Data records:
%%

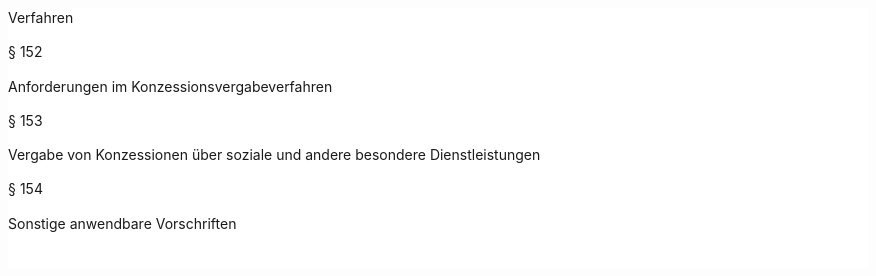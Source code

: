 <td style align="left" valign="top" charoff="50">

Verfahren

</td>

</tr>

<tr>

<td style colspan="4" align="left" valign="top" charoff="50">

§ 152

</td>

<td style align="left" valign="top" charoff="50">

Anforderungen im Konzessionsvergabeverfahren

</td>

</tr>

<tr>

<td style colspan="4" align="left" valign="top" charoff="50">

§ 153

</td>

<td style align="left" valign="top" charoff="50">

Vergabe von Konzessionen über soziale und andere besondere
Dienstleistungen

</td>

</tr>

<tr>

<td style colspan="4" align="left" valign="top" charoff="50">

§ 154

</td>

<td style align="left" valign="top" charoff="50">

Sonstige anwendbare Vorschriften

</td>

</tr>

<tr>

<td style colspan="5" align="left" valign="top" charoff="50">

 

</td>

</tr>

%%

YOUR GOAL:
Copy the records above exactly. Do not carry any picture into the copy.

YOUR SOLUTION:
Source code

: <td style align="left" valign="top" charoff="50">

Verfahren

</td>

</tr>

<tr>

<td style colspan="4" align="left" valign="top" charoff="50">

§ 152

</td>

<td style align="left" valign="top" charoff="50">

Anforderungen im Konzessionsvergabeverfahren

</td>

</tr>

<tr>

<td style colspan="4" align="left" valign="top" charoff="50">

§ 153

</td>

<td style align="left" valign="top" charoff="50">

Vergabe von Konzessionen über soziale und andere besondere
Dienstleistungen

</td>

</tr>

<tr>

<td style colspan="4" align="left" valign="top" charoff="50">

§ 154

</td>

<td style align="left" valign="top" charoff="50">

Sonstige anwendbare Vorschriften

</td>

</tr>

<tr>

<td style colspan="5" align="left" valign="top" charoff="50">

 

</td>

</tr>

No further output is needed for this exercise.